Distributed RAM (SLICEM Only) - UG474

7 Series FPGAs Configurable Logic Block User Guide (UG474)

Document ID
UG474
Release Date
2025-04-01
Revision
1.9 English

The function generators (LUTs) in SLICEMs can be implemented as a synchronous RAM resource called a distributed RAM element. Multiple LUTs in a SLICEM can be combined in various ways to store larger amount of data. RAM elements are configurable within a SLICEM to implement these configurations:

  • Single-Port 32 x 1-bit RAM
  • Dual-Port 32 x 1-bit RAM
  • Quad-Port 32 x 2-bit RAM
  • Simple Dual-Port 32 x 6-bit RAM
  • Single-Port 64 x 1-bit RAM
  • Dual-Port 64 x 1-bit RAM
  • Quad-Port 64 x 1-bit RAM
  • Simple Dual-Port 64 x 3-bit RAM
  • Single-Port 128 x 1-bit RAM
  • Dual-Port 128 x 1-bit RAM
  • Single-Port 256 x 1-bit RAM

Distributed RAM modules are synchronous (write) resources. A synchronous read can be implemented with a flip-flop in the same slice. By using this flip-flop, the distributed RAM performance is improved by decreasing the delay into the clock-to-out value of the flip-flop. However, an additional clock latency is added. The distributed elements share the same clock input. For a write operation, the Write Enable (WE) input, driven by either the CE or WE pin of a SLICEM, must be set High.
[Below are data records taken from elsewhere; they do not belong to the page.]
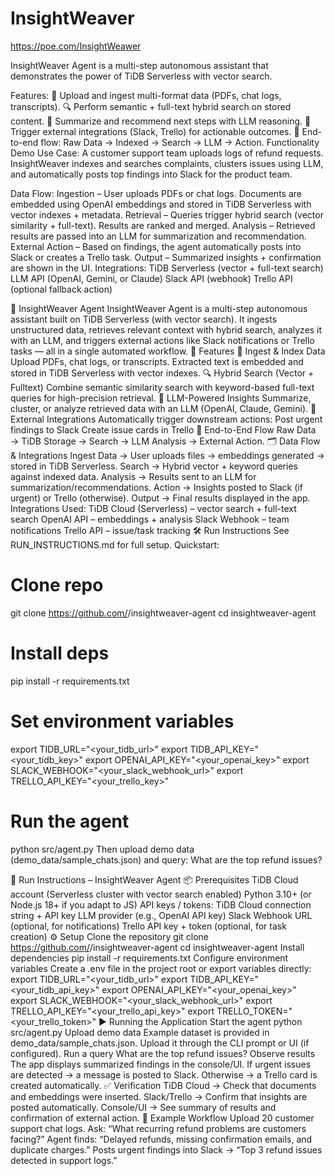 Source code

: # InsightWeaver

https://poe.com/InsightWeawer

InsightWeaver Agent is a multi-step autonomous assistant that demonstrates the power of TiDB Serverless with vector search.

Features:
📂 Upload and ingest multi-format data (PDFs, chat logs, transcripts).
🔍 Perform semantic + full-text hybrid search on stored content.
🧠 Summarize and recommend next steps with LLM reasoning.
🔗 Trigger external integrations (Slack, Trello) for actionable outcomes.
🔄 End-to-end flow: Raw Data → Indexed → Search → LLM → Action.
Functionality Demo Use Case:
A customer support team uploads logs of refund requests. InsightWeaver indexes and searches complaints, clusters issues using LLM, and automatically posts top findings into Slack for the product team.

Data Flow:
Ingestion – User uploads PDFs or chat logs. Documents are embedded using OpenAI embeddings and stored in TiDB Serverless with vector indexes + metadata.
Retrieval – Queries trigger hybrid search (vector similarity + full-text). Results are ranked and merged.
Analysis – Retrieved results are passed into an LLM for summarization and recommendation.
External Action – Based on findings, the agent automatically posts into Slack or creates a Trello task.
Output – Summarized insights + confirmation are shown in the UI.
Integrations:
TiDB Serverless (vector + full-text search)
LLM API (OpenAI, Gemini, or Claude)
Slack API (webhook)
Trello API (optional fallback action)

📌 InsightWeaver Agent
InsightWeaver Agent is a multi-step autonomous assistant built on TiDB Serverless (with vector search). It ingests unstructured data, retrieves relevant context with hybrid search, analyzes it with an LLM, and triggers external actions like Slack notifications or Trello tasks — all in a single automated workflow.
🚀 Features
📂 Ingest & Index Data
Upload PDFs, chat logs, or transcripts. Extracted text is embedded and stored in TiDB Serverless with vector indexes.
🔍 Hybrid Search (Vector + Fulltext)
Combine semantic similarity search with keyword-based full-text queries for high-precision retrieval.
🧠 LLM-Powered Insights
Summarize, cluster, or analyze retrieved data with an LLM (OpenAI, Claude, Gemini).
🔗 External Integrations
Automatically trigger downstream actions:
Post urgent findings to Slack
Create issue cards in Trello
🔄 End-to-End Flow
Raw Data → TiDB Storage → Search → LLM Analysis → External Action.
🗂 Data Flow & Integrations
Ingest Data → User uploads files → embeddings generated → stored in TiDB Serverless.
Search → Hybrid vector + keyword queries against indexed data.
Analysis → Results sent to an LLM for summarization/recommendations.
Action → Insights posted to Slack (if urgent) or Trello (otherwise).
Output → Final results displayed in the app.
Integrations Used:
TiDB Cloud (Serverless) – vector search + full-text search
OpenAI API – embeddings + analysis
Slack Webhook – team notifications
Trello API – issue/task tracking
🛠 Run Instructions
See RUN_INSTRUCTIONS.md for full setup.
Quickstart:
# Clone repo
git clone https://github.com/<your-username>/insightweaver-agent
cd insightweaver-agent

# Install deps
pip install -r requirements.txt

# Set environment variables
export TIDB_URL="<your_tidb_url>"
export TIDB_API_KEY="<your_tidb_key>"
export OPENAI_API_KEY="<your_openai_key>"
export SLACK_WEBHOOK="<your_slack_webhook_url>"
export TRELLO_API_KEY="<your_trello_key>"

# Run the agent
python src/agent.py
Then upload demo data (demo_data/sample_chats.json) and query:
What are the top refund issues?

🏃 Run Instructions – InsightWeaver Agent
📦 Prerequisites
TiDB Cloud account (Serverless cluster with vector search enabled)
Python 3.10+ (or Node.js 18+ if you adapt to JS)
API keys / tokens:
TiDB Cloud connection string + API key
LLM provider (e.g., OpenAI API key)
Slack Webhook URL (optional, for notifications)
Trello API key + token (optional, for task creation)
⚙️ Setup
Clone the repository
git clone https://github.com/<your-username>/insightweaver-agent
cd insightweaver-agent
Install dependencies
pip install -r requirements.txt
Configure environment variables
Create a .env file in the project root or export variables directly:
export TIDB_URL="<your_tidb_url>"
export TIDB_API_KEY="<your_tidb_api_key>"
export OPENAI_API_KEY="<your_openai_key>"
export SLACK_WEBHOOK="<your_slack_webhook_url>"
export TRELLO_API_KEY="<your_trello_api_key>"
export TRELLO_TOKEN="<your_trello_token>"
▶️ Running the Application
Start the agent
python src/agent.py
Upload demo data
Example dataset is provided in demo_data/sample_chats.json.
Upload it through the CLI prompt or UI (if configured).
Run a query
What are the top refund issues?
Observe results
The app displays summarized findings in the console/UI.
If urgent issues are detected → a message is posted to Slack.
Otherwise → a Trello card is created automatically.
✅ Verification
TiDB Cloud → Check that documents and embeddings were inserted.
Slack/Trello → Confirm that insights are posted automatically.
Console/UI → See summary of results and confirmation of external action.
🧪 Example Workflow
Upload 20 customer support chat logs.
Ask: “What recurring refund problems are customers facing?”
Agent finds: “Delayed refunds, missing confirmation emails, and duplicate charges.”
Posts urgent findings into Slack → “Top 3 refund issues detected in support logs.”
The following table shows the number of LUTs (four per slice) occupied by each distributed RAM configuration. See Vivado Design Suite 7 Series FPGA and Zynq 7000 SoC Libraries Guide (UG953) for details of available distributed RAM primitives.

Table 1. Distributed RAM Configuration
RAM Description Primitive Number of LUTs
32 x 1S Single port RAM32X1S 1
32 x 1D Dual port RAM32X1D 2
32 x 2Q Quad port RAM32M 4
32 x 6SDP Simple dual port RAM32M 4
64 x 1S Single port RAM64X1S 1
64 x 1D Dual port RAM64X1D 2
64 x 1Q Quad port RAM64M 4
64 x 3SDP Simple dual port RAM64M 4
128 x 1S Single port RAM128X1S 2
128 x 1D Dual port RAM128X1D 4
256 x 1S Single port RAM256X1S 4

Distributed RAM configurations include:

  • Single port
    • Common address port for synchronous writes and asynchronous reads
      • Read and write addresses share the same address bus
  • Dual port
    • One port for synchronous writes and asynchronous reads
      • One function generator is connected with the shared read and write port address
    • One port for asynchronous reads
      • Second function generator has the A inputs connected to a second read-only port address, and the WA inputs are shared with the first read/write port address
  • Simple dual port
    • One port for synchronous writes (no data out/read port from the write port)
    • One port for asynchronous reads
  • Quad port
    • One port for synchronous writes and asynchronous reads
    • Three ports for asynchronous reads

As shown in Figure 1, the common write port W6:W1 (WA[6:1] in the following figures) is always physically driven by the inputs to the D LUT using D[6:1]. The read ports are independent for each of the four LUTs. Therefore the D LUT is always effectively single port, even if DPRAM64 is selected as the LUT configuration. The other three LUTs are always effectively dual port, although SPRAM32 can be selected when the read and write addresses are connected together.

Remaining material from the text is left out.